Washington, DC
Sunday, October 30, 2011
On a cold clear October morning there is snow still lingering on my deck, the wood below and the sun above not warm enough yet to transmogrify it back once more to liquid state so it can seep beneath the insecticide injected timbers onto the petroleum tar roof below, down the tin pipes to the (lead?)-lined drain and, ultimately, into Rock Creek at the insertion point just above the Washington National Zoo, where this morning the howler monkeys are quiet, bound indoors because they are meant to live in places where no such thing as frozen water exists.
On a typical October morning like this they'd be the alarm for the neighborhood, our Mt. Pleasant rooster proxy.
Since records have been kept of weather in Washington -- the mid 1880s -- snow has fallen in Washington 15 times in October (at least according to the WP). A hurricane. Snow. The hottest summer and, in New York, an all-time record for snow fall in Central Park in October.

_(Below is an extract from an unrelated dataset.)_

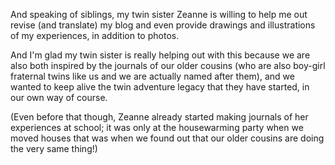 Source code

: And speaking of siblings, my twin sister Zeanne is willing to help me out revise (and translate) my blog and even provide drawings and illustrations of my experiences, in addition to photos. 

And I'm glad my twin sister is really helping out with this because we are also both inspired by the journals of our older cousins (who are also boy-girl fraternal twins like us and we are actually named after them), and we wanted to keep alive the twin adventure legacy that they have started, in our own way of course. 

(Even before that though, Zeanne already started making journals of her experiences at school; it was only at the housewarming party when we moved houses that was when we found out that our older cousins are doing the very same thing!)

But climate change is a myth (just ask everyone on the Republican party dais on debate-night).
In Peru its begun raining during the dry season. In Italy the town mayor of one of the worst-hit parts of the coast during the rains and floods of the last month says, categorically, "its climate-change" that caused this.
And yet the day is brilliant and gorgeous, and the wide-angle lens we all need to see through narrows in the course of absorbing it. We see things day-by-day and so the aberration of yesterday drifts into the walk in the park of today. Unless you're still cleaning up debris on the ancient Italian coast or watching your family's possessions float by from your roof in Bangkok, or sifting dust from your piano bench in Texas as the dust of a season of wild-fires settles once more on the land.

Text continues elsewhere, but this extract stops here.